But Prague is the one that I feel sort of inspired me the most for this city, for the big city in our story. Prague is just such a spectacular place, and it's one of those places that so much of the history is right in front of you as a stranger wandering around Prague. But the things that are not in the script but that are very clear and, you know, a significant part of the finished movie, there are many things that are just things we gathered in our travels.

You know, the '60s part of our story, much of the story takes place in the '30s. The '60s part of the story in the script was the hotel where it takes place in decline. It's sort of shabby. But after we started traveling around there, we realized the first thing it needs to be is communist, and that has to be - we'd have to visualize that. There are many things sort of like that that we picked up along the way.

GROSS: Your movie is about a lost world and a lost era, and it's a world an era that you're too young to have experienced. A good deal of the story is set in the late 1930s, in the early stages of World War II, though it's not called that because everything in it is kind of a reimagining of the world.

And I feel like, you know, I'm too young to have lived through World War II, but I feel like I've lived through it through the movies. I've seen so many World War II movies and so many Nazi movies over the years and so many movies where people on trains during World War II are asked for their papers, and they don't have their papers, and there's that moment of tension, which you play out in your movie, too.

What is your connection to that era? And do you feel like you lived through it through movies?

ANDERSON: Yeah, I feel exactly the same thing. And in fact I think that's why when you say it's re-imagined, part of why I feel the impulse to re-imagine it rather than just do it is because it's been done so many times before. This is such familiar historical territory. You know, the reason I want to engage with it is because this series of events in Europe are somehow still right in the middle of our lives.

And anyway, it's - the impact is we just feel it in kind of a daily way somehow.
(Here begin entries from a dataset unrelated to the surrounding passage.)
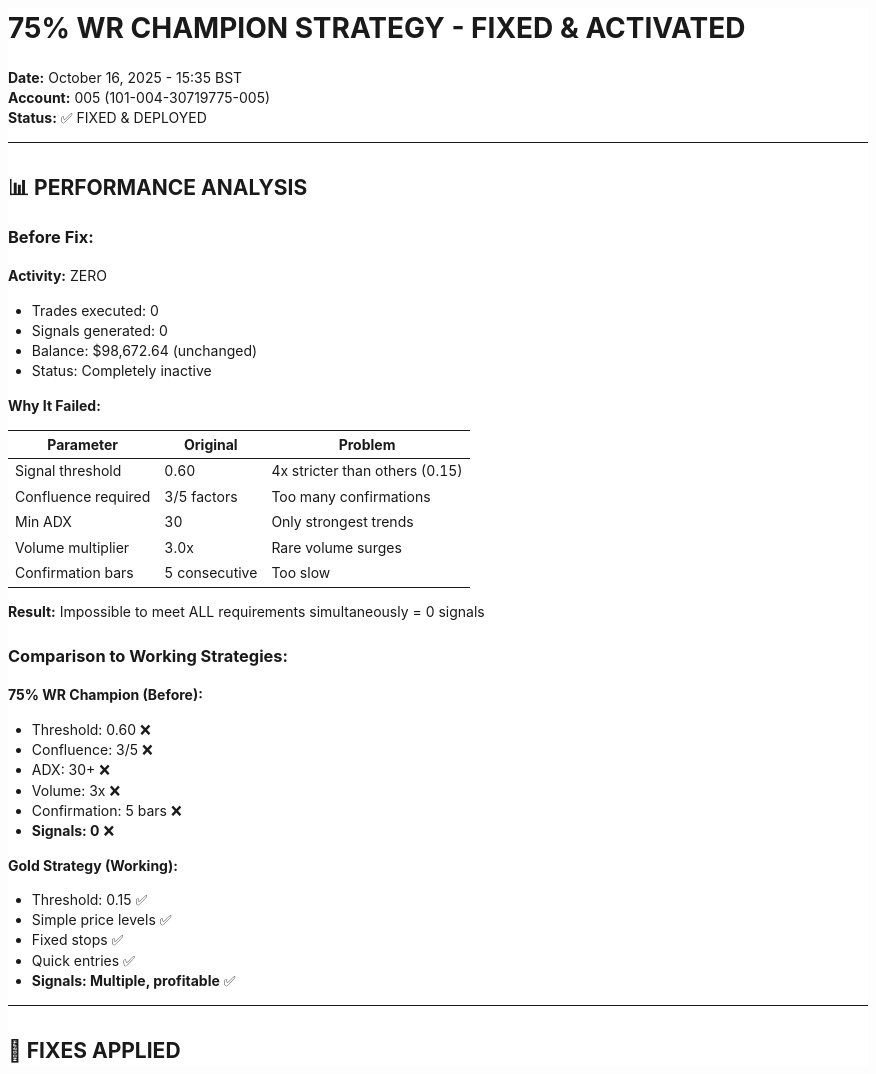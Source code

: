 # 75% WR CHAMPION STRATEGY - FIXED & ACTIVATED
**Date:** October 16, 2025 - 15:35 BST  
**Account:** 005 (101-004-30719775-005)  
**Status:** ✅ FIXED & DEPLOYED

---

## 📊 PERFORMANCE ANALYSIS

### **Before Fix:**

**Activity:** ZERO
- Trades executed: 0
- Signals generated: 0
- Balance: $98,672.64 (unchanged)
- Status: Completely inactive

**Why It Failed:**

| Parameter | Original | Problem |
|-----------|----------|---------|
| Signal threshold | 0.60 | 4x stricter than others (0.15) |
| Confluence required | 3/5 factors | Too many confirmations |
| Min ADX | 30 | Only strongest trends |
| Volume multiplier | 3.0x | Rare volume surges |
| Confirmation bars | 5 consecutive | Too slow |

**Result:** Impossible to meet ALL requirements simultaneously = 0 signals

### **Comparison to Working Strategies:**

**75% WR Champion (Before):**
- Threshold: 0.60 ❌
- Confluence: 3/5 ❌
- ADX: 30+ ❌
- Volume: 3x ❌
- Confirmation: 5 bars ❌
- **Signals: 0** ❌

**Gold Strategy (Working):**
- Threshold: 0.15 ✅
- Simple price levels ✅
- Fixed stops ✅
- Quick entries ✅
- **Signals: Multiple, profitable** ✅

---

## 🔧 FIXES APPLIED
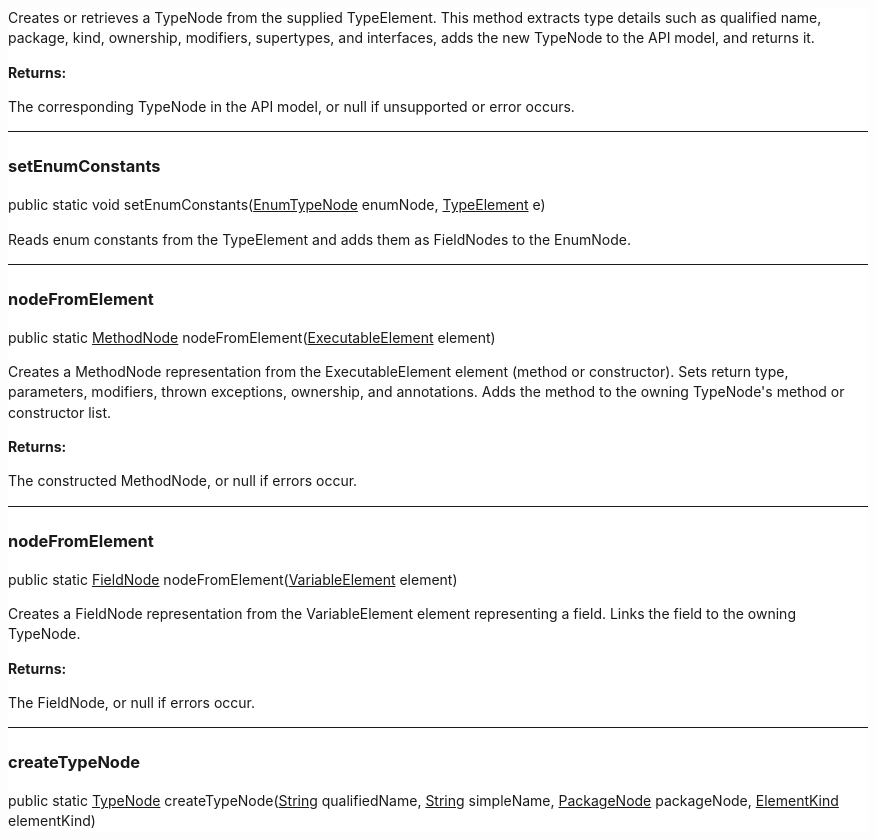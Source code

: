 Creates or retrieves a TypeNode from the supplied TypeElement.
This method extracts type details such as qualified name, package, kind, ownership, modifiers, supertypes, and interfaces,
adds the new TypeNode to the API model, and returns it.

**Returns:**

The corresponding TypeNode in the API model, or null if unsupported or error occurs.


---

### setEnumConstants

public static void setEnumConstants([EnumTypeNode](../model/EnumTypeNode.md) enumNode, [TypeElement](https://docs.oracle.com/en/java/javase/24/docs/api/java.compiler/javax/lang/model/element/TypeElement.html) e)

Reads enum constants from the TypeElement and adds them as FieldNodes to the EnumNode.


---

### nodeFromElement

public static [MethodNode](../model/MethodNode.md) nodeFromElement([ExecutableElement](https://docs.oracle.com/en/java/javase/24/docs/api/java.compiler/javax/lang/model/element/ExecutableElement.html) element)

Creates a MethodNode representation from the ExecutableElement element (method or constructor).
Sets return type, parameters, modifiers, thrown exceptions, ownership, and annotations.
Adds the method to the owning TypeNode's method or constructor list.

**Returns:**

The constructed MethodNode, or null if errors occur.


---

### nodeFromElement

public static [FieldNode](../model/FieldNode.md) nodeFromElement([VariableElement](https://docs.oracle.com/en/java/javase/24/docs/api/java.compiler/javax/lang/model/element/VariableElement.html) element)

Creates a FieldNode representation from the VariableElement element representing a field.
Links the field to the owning TypeNode.

**Returns:**

The FieldNode, or null if errors occur.


---

### createTypeNode

public static [TypeNode](../model/TypeNode.md) createTypeNode([String](https://docs.oracle.com/en/java/javase/24/docs/api/java.base/java/lang/String.html) qualifiedName, [String](https://docs.oracle.com/en/java/javase/24/docs/api/java.base/java/lang/String.html) simpleName, [PackageNode](../model/PackageNode.md) packageNode, [ElementKind](https://docs.oracle.com/en/java/javase/24/docs/api/java.compiler/javax/lang/model/element/ElementKind.html) elementKind)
For me, I've been - for many years I've been spending, you know, half of my time in Europe for the last 10, 15 years maybe, and for the last few years, I just happen to have been reading a lot that relates to this kind of setting and this period of history.

So usually the movies that I'm making somehow are related to just the thing I'm particularly interested in in whatever that moment is, and that's - you know, one of the biggest inspirations for me was reading this writer Stefan Zweig, who I'd never even heard of until about five or six years ago, and really I just responded to, you know, from the first page I read.
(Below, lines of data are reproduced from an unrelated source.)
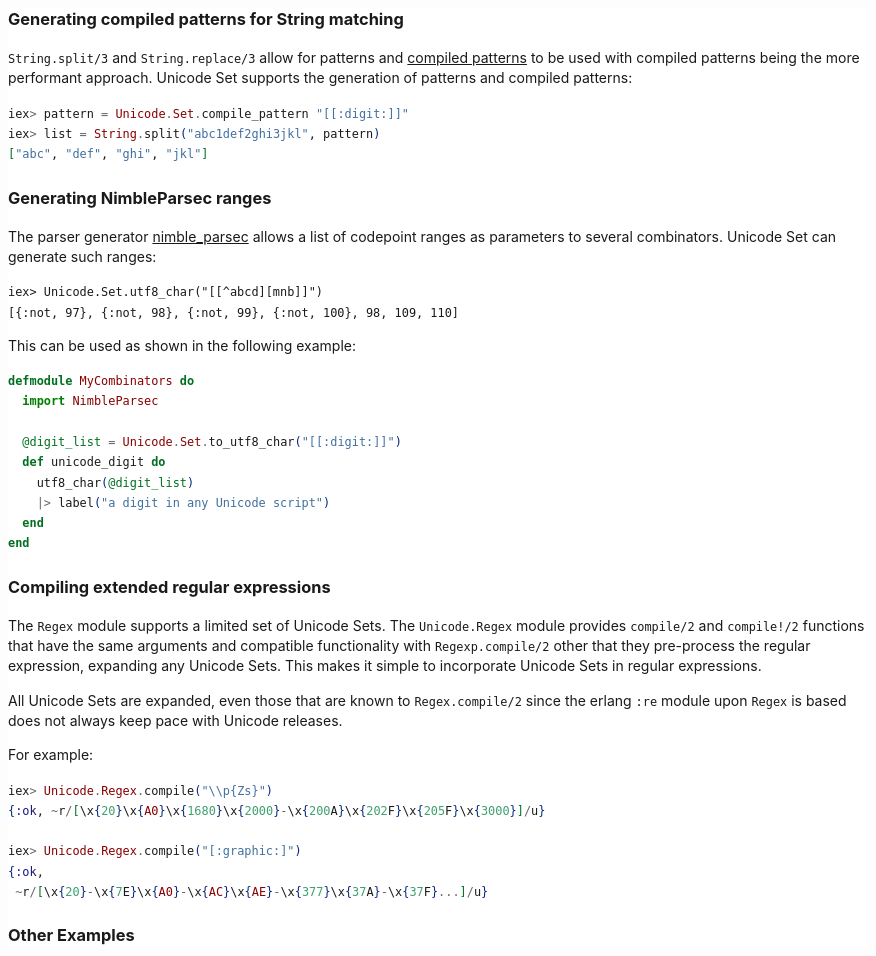 ### Generating compiled patterns for String matching

`String.split/3` and `String.replace/3` allow for patterns and [compiled patterns](http://erlang.org/doc/man/binary.html#compile_pattern-1) to be used with compiled patterns being the more performant approach.  Unicode Set supports the generation of patterns and compiled patterns:
```elixir
iex> pattern = Unicode.Set.compile_pattern "[[:digit:]]"
iex> list = String.split("abc1def2ghi3jkl", pattern)
["abc", "def", "ghi", "jkl"]
```

### Generating NimbleParsec ranges

The parser generator [nimble_parsec](https://hex.pm/packages/nimble_parsec) allows a list of codepoint ranges as parameters to several combinators. Unicode Set can generate such ranges:
```
iex> Unicode.Set.utf8_char("[[^abcd][mnb]]")
[{:not, 97}, {:not, 98}, {:not, 99}, {:not, 100}, 98, 109, 110]
```
This can be used as shown in the following example:
```elixir
defmodule MyCombinators do
  import NimbleParsec

  @digit_list = Unicode.Set.to_utf8_char("[[:digit:]]")
  def unicode_digit do
    utf8_char(@digit_list)
    |> label("a digit in any Unicode script")
  end
end
```

### Compiling extended regular expressions

The `Regex` module supports a limited set of Unicode Sets. The `Unicode.Regex` module provides `compile/2` and `compile!/2` functions that have the same arguments and compatible functionality with `Regexp.compile/2` other that they pre-process the regular expression, expanding any Unicode Sets. This makes it simple to incorporate Unicode Sets in regular expressions.

All Unicode Sets are expanded, even those that are known to `Regex.compile/2` since the erlang `:re` module upon `Regex` is based does not always keep pace with Unicode releases.

For example:

```elixir
iex> Unicode.Regex.compile("\\p{Zs}")
{:ok, ~r/[\x{20}\x{A0}\x{1680}\x{2000}-\x{200A}\x{202F}\x{205F}\x{3000}]/u}

iex> Unicode.Regex.compile("[:graphic:]")
{:ok,
 ~r/[\x{20}-\x{7E}\x{A0}-\x{AC}\x{AE}-\x{377}\x{37A}-\x{37F}...]/u}
```

### Other Examples
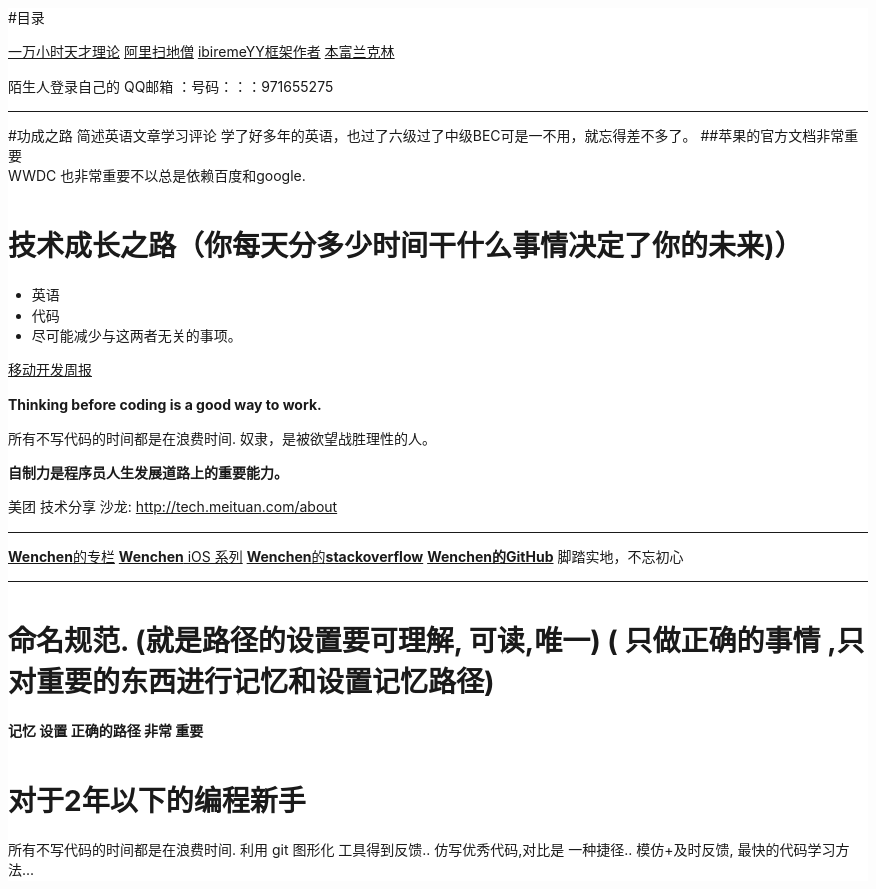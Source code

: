 #目录


[一万小时天才理论](#hour)
[阿里扫地僧](#ali)
[ibiremeYY框架作者](#ibireme)
[本富兰克林](#ben)

陌生人登录自己的 QQ邮箱  ：号码：：：971655275

---------
 #功成之路
 简述英语文章学习评论
 学了好多年的英语，也过了六级过了中级BEC可是一不用，就忘得差不多了。
##苹果的官方文档非常重要<br>WWDC 也非常重要不以总是依赖百度和google.



# 技术成长之路（你每天分多少时间干什么事情决定了你的未来)）
  * 英语
  * 代码
  * 尽可能减少与这两者无关的事项。



[移动开发周报](http://www.infoq.com/cn/mobile-weekly)

**Thinking before coding is a good way to work.**

 所有不写代码的时间都是在浪费时间.
奴隶，是被欲望战胜理性的人。

**自制力是程序员人生发展道路上的重要能力。**

美团 技术分享 沙龙:
http://tech.meituan.com/about


--------------


[**Wenchen**的专栏](http://blog.csdn.net/hello_hwc?viewmode=list)
[**Wenchen** iOS 系列](http://blog.csdn.net/hello_hwc/article/details/45365385)
[**Wenchen**的**stackoverflow**](http://stackoverflow.com/users/3940672/leo?tab=profile)
[**Wenchen的GitHub**](https://github.com/LeoMobileDeveloper)
脚踏实地，不忘初心

----------------

# 命名规范. (就是路径的设置要可理解, 可读,唯一) ( 只做正确的事情 ,只对重要的东西进行记忆和设置记忆路径)

   **记忆 设置 正确的路径 非常 重要** 

# 对于2年以下的编程新手
 所有不写代码的时间都是在浪费时间.
  利用 git 图形化 工具得到反馈.. 仿写优秀代码,对比是 一种捷径..  模仿+及时反馈, 最快的代码学习方法...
GROSS: Well, before we hear a clip of Ralph Fiennes as Gustave, who runs the hotel, he's the concierge of the hotel, before we hear his voice in the movie, can you talk a little bit about creating his voice?

ANDERSON: Well, in fact the character played by Ralph is based on an old friend of mine and my friend Hugo, who wrote the script with me. Our old friend is really the model for this character. Now, Ralph made it into something that - you know, it's something else in Ralph's hands. It's just as much Ralph as it is anybody else.
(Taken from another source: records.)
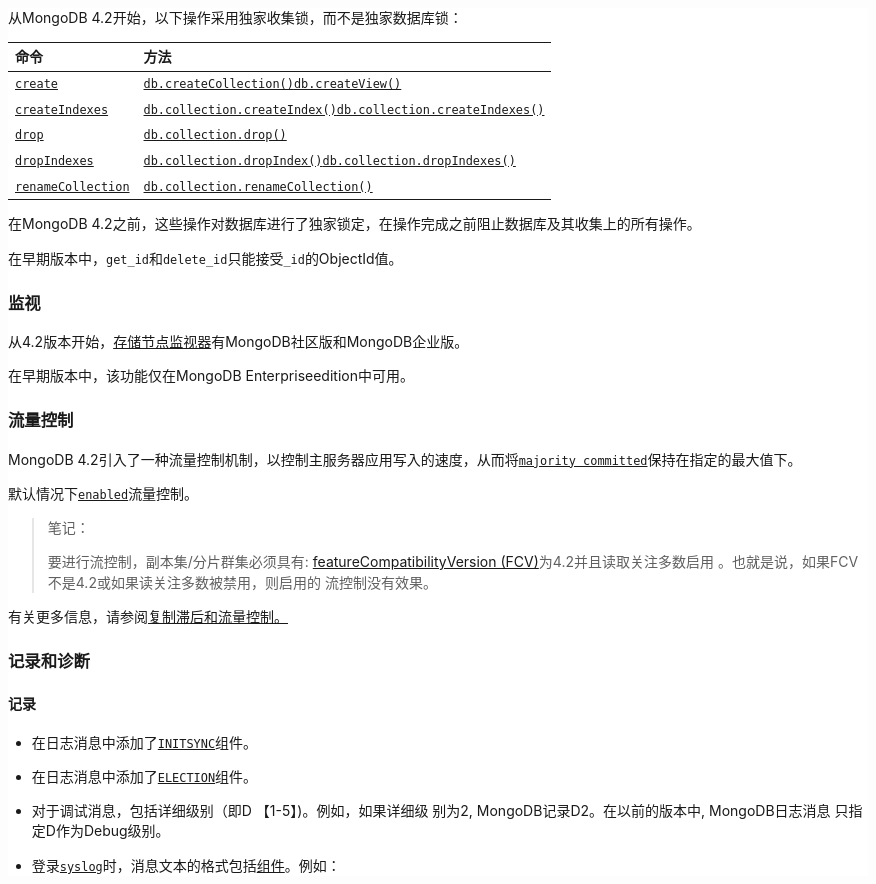从MongoDB 4.2开始，以下操作采用独家收集锁，而不是独家数据库锁：

| 命令                                                         | 方法                                                         |
| :----------------------------------------------------------- | :----------------------------------------------------------- |
| [`create`](https://www.mongodb.com/docs/upcoming/reference/command/create/#mongodb-dbcommand-dbcmd.create) | [`db.createCollection()`](https://www.mongodb.com/docs/upcoming/reference/method/db.createCollection/#mongodb-method-db.createCollection)[`db.createView()`](https://www.mongodb.com/docs/upcoming/reference/method/db.createView/#mongodb-method-db.createView) |
| [`createIndexes`](https://www.mongodb.com/docs/upcoming/reference/command/createIndexes/#mongodb-dbcommand-dbcmd.createIndexes) | [`db.collection.createIndex()`](https://www.mongodb.com/docs/upcoming/reference/method/db.collection.createIndex/#mongodb-method-db.collection.createIndex)[`db.collection.createIndexes()`](https://www.mongodb.com/docs/upcoming/reference/method/db.collection.createIndexes/#mongodb-method-db.collection.createIndexes) |
| [`drop`](https://www.mongodb.com/docs/upcoming/reference/command/drop/#mongodb-dbcommand-dbcmd.drop) | [`db.collection.drop()`](https://www.mongodb.com/docs/upcoming/reference/method/db.collection.drop/#mongodb-method-db.collection.drop) |
| [`dropIndexes`](https://www.mongodb.com/docs/upcoming/reference/command/dropIndexes/#mongodb-dbcommand-dbcmd.dropIndexes) | [`db.collection.dropIndex()`](https://www.mongodb.com/docs/upcoming/reference/method/db.collection.dropIndex/#mongodb-method-db.collection.dropIndex)[`db.collection.dropIndexes()`](https://www.mongodb.com/docs/upcoming/reference/method/db.collection.dropIndexes/#mongodb-method-db.collection.dropIndexes) |
| [`renameCollection`](https://www.mongodb.com/docs/upcoming/reference/command/renameCollection/#mongodb-dbcommand-dbcmd.renameCollection) | [`db.collection.renameCollection()`](https://www.mongodb.com/docs/upcoming/reference/method/db.collection.renameCollection/#mongodb-method-db.collection.renameCollection) |

在MongoDB 4.2之前，这些操作对数据库进行了独家锁定，在操作完成之前阻止数据库及其收集上的所有操作。



在早期版本中，`get_id`和`delete_id`只能接受`_id`的ObjectId值。

### 监视

从4.2版本开始，[存储节点监视器](https://www.mongodb.com/docs/upcoming/administration/monitoring/#std-label-storage-node-watchdog)有MongoDB社区版和MongoDB企业版。

在早期版本中，该功能仅在MongoDB Enterpriseedition中可用。

### 流量控制

MongoDB 4.2引入了一种流量控制机制，以控制主服务器应用写入的速度，从而将[`majority committed`](https://www.mongodb.com/docs/upcoming/reference/command/replSetGetStatus/#mongodb-data-replSetGetStatus.optimes.lastCommittedOpTime)保持在指定的最大值下。

默认情况下[`enabled`](https://www.mongodb.com/docs/upcoming/reference/parameters/#mongodb-parameter-param.enableFlowControl)流量控制。

>笔记：
>
>要进行流控制，副本集/分片群集必须具有:  [featureCompatibilityVersion (FCV)](https://www.mongodb.com/docs/upcoming/reference/command/setFeatureCompatibilityVersion/#std-label-view-fcv)为4.2并且读取关注多数启用 。也就是说，如果FCV不是4.2或如果读关注多数被禁用，则启用的 流控制没有效果。

有关更多信息，请参阅[复制滞后和流量控制。](https://www.mongodb.com/docs/upcoming/replication/#std-label-replication-flow-control)

### 记录和诊断

#### 记录

- 在日志消息中添加了[`INITSYNC`](https://www.mongodb.com/docs/upcoming/reference/log-messages/#mongodb-data-INITSYNC)组件。

- 在日志消息中添加了[`ELECTION`](https://www.mongodb.com/docs/upcoming/reference/log-messages/#mongodb-data-ELECTION)组件。

- 对于调试消息，包括详细级别（即D 【1-5】)。例如，如果详细级 别为2, MongoDB记录D2。在以前的版本中, MongoDB日志消息 只指定D作为Debug级别。

- 登录[`syslog`](https://www.mongodb.com/docs/upcoming/reference/program/mongod/#std-option-mongod.--syslog)时，消息文本的格式包括[组件](https://www.mongodb.com/docs/upcoming/reference/log-messages/#std-label-log-message-components)。例如：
But the language of the character is really the language of our friend. It's the way he talks, and it's sort of his personality. The - Zweig somehow filters into it, too. But it begins with this real person.

GROSS: OK, so here's a scene from the movie "The Grand Budapest Hotel." And this is Ralph Fiennes as Gustave, who is the concierge of this old, elegant hotel. And he's a character who has a lot of affairs with older, wealthy women, women who are needy and frail and very wealthy. He's not exactly preying on them. He really enjoys them. At the same time, I think they do, they do give him, you know, financial and tangible materialistic benefits.

So one of these older women is played by Tilda Swinton, who is so beautiful. She needed so many prosthetics and so much makeup to look elderly. But anyways, she's about to take a trip and leave the hotel, and she's afraid something bad is going to happen and that she'll never see Gustave again. So, here's Tilda Swinton and Ralph Fiennes, just as she's ready to leave.

(SOUNDBITE OF MOVIE, "THE GRAND BUDAPEST HOTEL")

TILDA SWINTON: (As Madame D.) I'm not leaving.

FIENNES: (As Gustave) I beg your pardon?

SWINTON: (As Madame D.) I'm not leaving.

FIENNES: (As Gustave) Why not?

SWINTON: (As Madame D.) I'm frightened.

FIENNES: (As Gustave) Of what?

SWINTON: (As Madame D.) I fear this may be the last time we ever see each other.

FIENNES: (As Gustave) Why on Earth would that be the case?

SWINTON: (As Madame D.) Well, I can't put it into words, but I feel it.

FIENNES: (As Gustave) Well, for goodness sake, there's no reason for you to leave us. If you'd rather...

SWINTON: (As Madame D.) Come with me.

FIENNES: (As Gustave) To Lutz?

SWINTON: (As Madame D.) Please.

FIENNES: (As Gustave) Give me your hand. You've nothing to fear. You're always anxious before you travel. I admit, you appear to be suffering a more acute attack on this occasion, but truly and honestly - oh, dear God, what have you done to your fingernails?

SWINTON: (As Madame D.) I beg your pardon?

FIENNES: (As Gustave) This diabolical varnish. The color is completely wrong.

SWINTON: (As Madame D.) Oh, really? Don't you like it?

FIENNES: (As Gustave) It's not that I don't like it. I am physically repulsed.

(LAUGHTER)

GROSS: That's so great. It's such a kind of standard scene, where, like, somebody's leaving, and there's a sense of fear, like, maybe we'll never see each other again. And then he starts looking at her fingernail polish and doesn't like it. You're always, like, doing something that's so kind of out of character - not out of character, but just so not a part of what is supposed to happen in the genre that you're working in.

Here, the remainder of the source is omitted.